En décembre 1858, le pape Pie IX le nomme vicaire apostolique de Floride. La rencontre entre ce prêtre et cet État (que les ignorants réduisent à Miami quand le nord de l’État et ses solides crackers – les rednecks de Floride – méritent d'être découverts) ressemble à un coup de foudre. Au point que Vérot se donnera tout entier à la protection de ses habitants quand la sauvagerie yankee s'abattra sur l’État.

Pour l’aider dans sa tâche, Vérot fait venir sept prêtres de France. Avec eux, il restaure les églises de San Augustine (la plus belle ville de Floride), de Jacksonville, de Key West. Et il en bâtit de nouvelles à Tampa, Fernandina Beach, Palatka, Tallahassee, etc.. En 1861, année charnière, Pie IX le nomme, tout en le maintenant dans son vicariat apostolique en Floride, évêque du diocèse de Savannah, Géorgie. C'est là qu'il est rattrapé par la guerre dite de sécession.

Mge Vérot sera un évêque sudiste, un évêque de choc, un « évêque rebelle » comme diront les Confédérés. En chariot, à cheval, à pied, on le verra sur tous les fronts pour apporter aide et réconfort aux combattants, pour administrer les sacrements aux soldats catholiques sudistes (et à l'occasion aux Nordistes catholiques capturés). Dans son Journal, qui raconte ces années terrifiantes, Vérot note à la date du 25 janvier 1864 que le général Sherman, bourreau du Sud, a pris Vicksburg et Jackson et marche – massacrant et détruisant tout sur son passage – vers le cœur du Dixieland.

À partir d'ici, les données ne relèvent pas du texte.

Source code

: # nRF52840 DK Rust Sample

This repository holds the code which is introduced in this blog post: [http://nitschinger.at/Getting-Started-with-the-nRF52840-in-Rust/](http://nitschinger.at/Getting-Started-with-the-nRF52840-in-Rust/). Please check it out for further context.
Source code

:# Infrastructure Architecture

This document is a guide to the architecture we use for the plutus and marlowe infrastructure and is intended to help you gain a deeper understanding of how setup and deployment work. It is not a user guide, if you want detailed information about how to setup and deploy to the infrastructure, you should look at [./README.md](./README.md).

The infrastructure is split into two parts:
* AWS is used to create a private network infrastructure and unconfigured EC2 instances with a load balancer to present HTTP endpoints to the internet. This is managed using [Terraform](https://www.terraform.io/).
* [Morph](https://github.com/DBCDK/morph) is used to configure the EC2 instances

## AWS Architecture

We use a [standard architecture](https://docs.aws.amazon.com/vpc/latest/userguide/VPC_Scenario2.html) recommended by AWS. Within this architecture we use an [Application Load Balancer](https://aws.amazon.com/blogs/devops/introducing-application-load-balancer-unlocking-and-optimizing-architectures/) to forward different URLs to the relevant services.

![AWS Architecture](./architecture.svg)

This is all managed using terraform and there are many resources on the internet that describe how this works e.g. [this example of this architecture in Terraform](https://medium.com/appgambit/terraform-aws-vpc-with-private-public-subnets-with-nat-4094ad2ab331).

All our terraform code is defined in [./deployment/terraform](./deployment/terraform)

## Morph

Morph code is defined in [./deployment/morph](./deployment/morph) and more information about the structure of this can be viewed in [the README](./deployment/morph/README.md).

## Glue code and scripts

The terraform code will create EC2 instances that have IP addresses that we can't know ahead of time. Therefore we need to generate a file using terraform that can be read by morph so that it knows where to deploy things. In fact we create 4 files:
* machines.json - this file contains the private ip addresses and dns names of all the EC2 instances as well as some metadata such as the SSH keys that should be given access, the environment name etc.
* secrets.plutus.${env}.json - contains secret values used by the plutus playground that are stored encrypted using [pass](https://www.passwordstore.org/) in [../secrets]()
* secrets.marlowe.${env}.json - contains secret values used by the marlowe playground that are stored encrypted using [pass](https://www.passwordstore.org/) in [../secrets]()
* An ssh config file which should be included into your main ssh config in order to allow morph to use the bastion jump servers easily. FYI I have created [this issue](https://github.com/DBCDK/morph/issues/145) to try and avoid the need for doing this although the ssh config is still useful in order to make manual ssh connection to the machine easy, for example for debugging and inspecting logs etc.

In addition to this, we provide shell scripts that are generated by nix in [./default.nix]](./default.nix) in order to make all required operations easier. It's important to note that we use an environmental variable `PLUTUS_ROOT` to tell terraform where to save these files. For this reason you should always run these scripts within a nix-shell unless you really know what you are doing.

L'évêque rebelle est infatigable. Le 1er février, il est sur le bateau confédéré Georgia où il confirme dix marins. La semaine suivante, il est sur un autre navire de guerre, le Savannah. En mars, il est avec l'Armée du Tennessee sur le front de Dalton, Géorgie. De retour à Savannah pour Pâques, il repart trois jours plus tard pour la Floride. Dans le même temps, il veille sur ses prêtres. Certains sont au front. D'autres, comme le Père Clavreul qu'il a fait venir de France en 1859, sont auprès des plus faibles et des civils les plus exposés.

Le 16 novembre 1864, Sherman incendie Atlanta et poursuit sa marche sur Savannah avec 60 000 hommes. Sur place, Mgr Vérot organise l'évacuation de ceux, femmes, vieillard, enfants, qui ont le plus à craindre de la fureur yankee. Le 18 janvier 1865, il quitte Savannah désormais aux mains des envahisseurs et rejpoint le nord-ouest de la Floride toujours tenu par les Confédérés. Il faut lire, dans le Journal du prélat, le récit de ce périple à travers les marais au risque des patrouilles nordistes, la désolation des fermes rasées jusqu'au sol, du bétail abattu, des corps laissés sans sépulture.

En mars 1865, il revient à Savannah et découvre que les Yankees ont dévasté – croix brisées, tombes ouvertes et profanées, ossements dispersés – le cimetière catholique Saint-Vincent-de-Paul. Et des habitants, hébétés, qui s'efforcent de rassemble pour les ré-inhumer, les pauvres restes, dont ceux de deux évêques, Mgr Garland (mort du choléra en 1854) et Mgr Banon, ancien vicaire apostolique en Afrique.

En avril 1865, le Sud a cessé de vivre. Comme il l'a fait pendant la guerre, Augustin Vérot, fixé à San Augustine (il en sera nommé évêque en 1870), prend sa part du martyre des civils sous le joug implacable des vainqueurs. Il soigne les corps et les âmes. Ayant condamné l’esclavage, comme le général Lee (« C'est un mal moral et politique »), Mgr Vérot ne fut cependant jamais dupe des prétextes humanitaristes avancées par Lincoln pour s'emparer du libre Sud et le mettre à genoux.

Quand il s'éteint à San Augustine, le 9 juin 1876, Mgr Vérot, qui est devenu un des personnages-clefs du concile Vatican I (mais ça, c'est une autre histoire), aura ces simples mots, dits en français : « La nuit est longue à la douleur qui veille ». Et il s'endormira dans l’Éternité.

S'il y avait eu quelques doutes sur la capacité des catholiques à être de « bons Américains » avant la guerre entre les États, après 1861 la question est réglée : ils ont été de courageux et loyaux confédérés, au coude-à-coude avec leurs voisins sudistes. Mgr Vérot, l'évêque rebelle, fut à coup sûr un des précieux acteurs de cette fraternité d'â(r)mes.